■ WORK ORDER ■
Filter the data below, keeping only lines that contain "思嘉小姐".

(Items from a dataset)
○ ○ ○ ○ ○

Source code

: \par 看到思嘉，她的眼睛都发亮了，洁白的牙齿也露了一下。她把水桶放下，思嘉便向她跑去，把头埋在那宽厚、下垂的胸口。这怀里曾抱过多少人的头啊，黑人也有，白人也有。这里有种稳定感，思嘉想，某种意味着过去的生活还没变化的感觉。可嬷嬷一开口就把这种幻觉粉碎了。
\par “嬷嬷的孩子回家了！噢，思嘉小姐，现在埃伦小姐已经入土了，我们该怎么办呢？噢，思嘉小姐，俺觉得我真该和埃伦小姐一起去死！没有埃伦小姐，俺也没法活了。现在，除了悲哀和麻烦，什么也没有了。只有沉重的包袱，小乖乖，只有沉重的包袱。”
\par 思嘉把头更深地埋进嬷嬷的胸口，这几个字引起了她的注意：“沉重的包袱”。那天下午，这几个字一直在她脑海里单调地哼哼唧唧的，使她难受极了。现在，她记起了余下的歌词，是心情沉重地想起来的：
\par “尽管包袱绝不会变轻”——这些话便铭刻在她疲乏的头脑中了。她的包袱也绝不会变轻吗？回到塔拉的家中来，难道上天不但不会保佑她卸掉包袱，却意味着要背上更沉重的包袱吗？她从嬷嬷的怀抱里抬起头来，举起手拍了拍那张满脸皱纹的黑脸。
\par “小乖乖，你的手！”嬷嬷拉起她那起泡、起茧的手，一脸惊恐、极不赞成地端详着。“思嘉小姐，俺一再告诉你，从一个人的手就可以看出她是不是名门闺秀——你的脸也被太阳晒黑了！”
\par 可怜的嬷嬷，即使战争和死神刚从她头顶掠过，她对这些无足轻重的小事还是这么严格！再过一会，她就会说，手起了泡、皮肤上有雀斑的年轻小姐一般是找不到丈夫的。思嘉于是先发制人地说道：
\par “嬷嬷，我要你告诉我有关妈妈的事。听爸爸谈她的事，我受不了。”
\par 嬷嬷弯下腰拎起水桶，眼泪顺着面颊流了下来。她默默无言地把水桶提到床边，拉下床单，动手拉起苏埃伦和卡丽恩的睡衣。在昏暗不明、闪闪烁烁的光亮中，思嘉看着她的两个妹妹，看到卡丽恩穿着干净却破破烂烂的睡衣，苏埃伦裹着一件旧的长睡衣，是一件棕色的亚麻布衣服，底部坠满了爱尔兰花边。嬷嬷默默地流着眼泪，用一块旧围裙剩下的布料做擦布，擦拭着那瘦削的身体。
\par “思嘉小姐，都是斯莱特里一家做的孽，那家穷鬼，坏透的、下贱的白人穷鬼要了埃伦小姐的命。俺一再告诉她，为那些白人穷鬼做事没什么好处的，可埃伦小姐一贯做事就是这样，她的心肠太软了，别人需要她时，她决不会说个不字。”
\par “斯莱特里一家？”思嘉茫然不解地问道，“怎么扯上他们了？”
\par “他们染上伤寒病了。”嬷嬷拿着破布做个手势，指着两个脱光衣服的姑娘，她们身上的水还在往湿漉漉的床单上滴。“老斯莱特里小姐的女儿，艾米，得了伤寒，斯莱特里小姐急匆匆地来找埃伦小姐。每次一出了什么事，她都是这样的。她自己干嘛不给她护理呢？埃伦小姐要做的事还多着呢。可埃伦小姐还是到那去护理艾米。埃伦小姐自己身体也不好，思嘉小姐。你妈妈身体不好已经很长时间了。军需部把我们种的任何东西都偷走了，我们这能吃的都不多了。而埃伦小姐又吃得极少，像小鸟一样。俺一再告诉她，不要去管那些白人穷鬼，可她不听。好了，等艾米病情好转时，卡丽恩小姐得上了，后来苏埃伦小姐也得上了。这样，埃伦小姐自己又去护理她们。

○ ○ ○ ○ ○

■ RESPONSE TO THE EXERCISE ■
\par “嬷嬷的孩子回家了！噢，思嘉小姐，现在埃伦小姐已经入土了，我们该怎么办呢？噢，思嘉小姐，俺觉得我真该和埃伦小姐一起去死！没有埃伦小姐，俺也没法活了。现在，除了悲哀和麻烦，什么也没有了。只有沉重的包袱，小乖乖，只有沉重的包袱。”
\par “小乖乖，你的手！”嬷嬷拉起她那起泡、起茧的手，一脸惊恐、极不赞成地端详着。“思嘉小姐，俺一再告诉你，从一个人的手就可以看出她是不是名门闺秀——你的脸也被太阳晒黑了！”
\par “思嘉小姐，都是斯莱特里一家做的孽，那家穷鬼，坏透的、下贱的白人穷鬼要了埃伦小姐的命。俺一再告诉她，为那些白人穷鬼做事没什么好处的，可埃伦小姐一贯做事就是这样，她的心肠太软了，别人需要她时，她决不会说个不字。”
\par “他们染上伤寒病了。”嬷嬷拿着破布做个手势，指着两个脱光衣服的姑娘，她们身上的水还在往湿漉漉的床单上滴。“老斯莱特里小姐的女儿，艾米，得了伤寒，斯莱特里小姐急匆匆地来找埃伦小姐。每次一出了什么事，她都是这样的。她自己干嘛不给她护理呢？埃伦小姐要做的事还多着呢。可埃伦小姐还是到那去护理艾米。埃伦小姐自己身体也不好，思嘉小姐。你妈妈身体不好已经很长时间了。军需部把我们种的任何东西都偷走了，我们这能吃的都不多了。而埃伦小姐又吃得极少，像小鸟一样。俺一再告诉她，不要去管那些白人穷鬼，可她不听。好了，等艾米病情好转时，卡丽恩小姐得上了，后来苏埃伦小姐也得上了。这样，埃伦小姐自己又去护理她们。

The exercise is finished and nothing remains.